> [SOURCE RECORDS]:
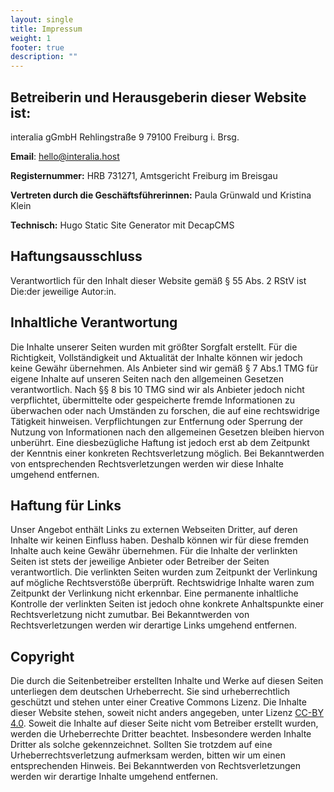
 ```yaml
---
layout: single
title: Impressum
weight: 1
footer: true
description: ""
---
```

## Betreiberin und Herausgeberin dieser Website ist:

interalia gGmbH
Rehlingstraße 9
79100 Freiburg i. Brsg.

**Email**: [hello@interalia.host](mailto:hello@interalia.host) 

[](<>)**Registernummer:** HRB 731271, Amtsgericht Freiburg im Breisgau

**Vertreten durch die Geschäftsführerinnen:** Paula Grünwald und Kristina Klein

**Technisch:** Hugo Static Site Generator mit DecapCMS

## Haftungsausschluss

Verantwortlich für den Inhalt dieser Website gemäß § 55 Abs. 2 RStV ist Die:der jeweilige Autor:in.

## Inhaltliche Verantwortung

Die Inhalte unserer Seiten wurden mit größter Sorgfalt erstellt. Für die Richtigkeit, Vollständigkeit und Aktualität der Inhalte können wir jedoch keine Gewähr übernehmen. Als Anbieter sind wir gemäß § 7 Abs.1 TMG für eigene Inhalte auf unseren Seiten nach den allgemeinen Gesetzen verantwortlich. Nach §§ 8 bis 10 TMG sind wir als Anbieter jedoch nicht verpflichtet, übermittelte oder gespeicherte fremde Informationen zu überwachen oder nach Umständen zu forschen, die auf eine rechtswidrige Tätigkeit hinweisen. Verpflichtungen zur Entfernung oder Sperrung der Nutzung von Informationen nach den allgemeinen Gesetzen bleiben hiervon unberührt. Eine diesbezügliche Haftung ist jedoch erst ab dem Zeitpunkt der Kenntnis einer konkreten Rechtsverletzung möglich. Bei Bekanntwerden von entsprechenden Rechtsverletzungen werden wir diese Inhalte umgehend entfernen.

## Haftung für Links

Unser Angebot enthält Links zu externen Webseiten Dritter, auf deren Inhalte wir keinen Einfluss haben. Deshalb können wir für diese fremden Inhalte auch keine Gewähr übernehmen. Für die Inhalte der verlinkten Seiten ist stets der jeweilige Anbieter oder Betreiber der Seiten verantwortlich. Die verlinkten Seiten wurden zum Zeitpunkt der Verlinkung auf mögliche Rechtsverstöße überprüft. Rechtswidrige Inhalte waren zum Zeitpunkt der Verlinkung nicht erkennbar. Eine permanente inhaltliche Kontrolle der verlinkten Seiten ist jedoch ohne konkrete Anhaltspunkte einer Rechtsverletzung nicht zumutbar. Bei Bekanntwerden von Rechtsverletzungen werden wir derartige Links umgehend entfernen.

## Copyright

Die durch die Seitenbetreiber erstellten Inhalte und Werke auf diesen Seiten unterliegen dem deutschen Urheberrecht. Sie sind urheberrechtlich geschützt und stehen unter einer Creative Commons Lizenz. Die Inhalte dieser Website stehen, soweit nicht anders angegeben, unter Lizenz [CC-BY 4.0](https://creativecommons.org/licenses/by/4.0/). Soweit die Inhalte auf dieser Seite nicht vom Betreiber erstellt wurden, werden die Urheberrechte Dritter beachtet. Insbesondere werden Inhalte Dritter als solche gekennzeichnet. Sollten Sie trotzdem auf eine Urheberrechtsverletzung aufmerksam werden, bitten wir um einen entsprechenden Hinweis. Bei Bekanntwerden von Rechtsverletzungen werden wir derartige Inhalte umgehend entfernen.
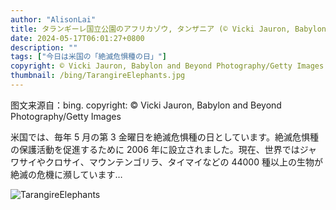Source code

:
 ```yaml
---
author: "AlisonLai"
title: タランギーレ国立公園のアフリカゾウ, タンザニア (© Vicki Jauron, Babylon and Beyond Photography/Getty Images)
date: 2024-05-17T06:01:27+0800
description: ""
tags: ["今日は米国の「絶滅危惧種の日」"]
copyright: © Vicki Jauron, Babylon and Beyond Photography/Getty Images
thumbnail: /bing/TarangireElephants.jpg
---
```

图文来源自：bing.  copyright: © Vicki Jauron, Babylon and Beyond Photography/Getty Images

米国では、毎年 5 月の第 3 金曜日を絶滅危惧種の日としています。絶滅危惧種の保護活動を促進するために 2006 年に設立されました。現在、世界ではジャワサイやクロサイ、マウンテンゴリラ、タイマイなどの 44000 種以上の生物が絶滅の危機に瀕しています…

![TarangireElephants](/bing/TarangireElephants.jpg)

> [WHAT TO PRODUCE]: Would you print, exactly as written, every line above from the one holding "[](<>)**Registernummer:** HRB 731271, Amtsgericht" through the one holding "## Copyright", with both included and no other lines?

> [TASK RESPONSE]:
[](<>)**Registernummer:** HRB 731271, Amtsgericht Freiburg im Breisgau

**Vertreten durch die Geschäftsführerinnen:** Paula Grünwald und Kristina Klein

**Technisch:** Hugo Static Site Generator mit DecapCMS

## Haftungsausschluss

Verantwortlich für den Inhalt dieser Website gemäß § 55 Abs. 2 RStV ist Die:der jeweilige Autor:in.

## Inhaltliche Verantwortung

Die Inhalte unserer Seiten wurden mit größter Sorgfalt erstellt. Für die Richtigkeit, Vollständigkeit und Aktualität der Inhalte können wir jedoch keine Gewähr übernehmen. Als Anbieter sind wir gemäß § 7 Abs.1 TMG für eigene Inhalte auf unseren Seiten nach den allgemeinen Gesetzen verantwortlich. Nach §§ 8 bis 10 TMG sind wir als Anbieter jedoch nicht verpflichtet, übermittelte oder gespeicherte fremde Informationen zu überwachen oder nach Umständen zu forschen, die auf eine rechtswidrige Tätigkeit hinweisen. Verpflichtungen zur Entfernung oder Sperrung der Nutzung von Informationen nach den allgemeinen Gesetzen bleiben hiervon unberührt. Eine diesbezügliche Haftung ist jedoch erst ab dem Zeitpunkt der Kenntnis einer konkreten Rechtsverletzung möglich. Bei Bekanntwerden von entsprechenden Rechtsverletzungen werden wir diese Inhalte umgehend entfernen.

## Haftung für Links

Unser Angebot enthält Links zu externen Webseiten Dritter, auf deren Inhalte wir keinen Einfluss haben. Deshalb können wir für diese fremden Inhalte auch keine Gewähr übernehmen. Für die Inhalte der verlinkten Seiten ist stets der jeweilige Anbieter oder Betreiber der Seiten verantwortlich. Die verlinkten Seiten wurden zum Zeitpunkt der Verlinkung auf mögliche Rechtsverstöße überprüft. Rechtswidrige Inhalte waren zum Zeitpunkt der Verlinkung nicht erkennbar. Eine permanente inhaltliche Kontrolle der verlinkten Seiten ist jedoch ohne konkrete Anhaltspunkte einer Rechtsverletzung nicht zumutbar. Bei Bekanntwerden von Rechtsverletzungen werden wir derartige Links umgehend entfernen.

## Copyright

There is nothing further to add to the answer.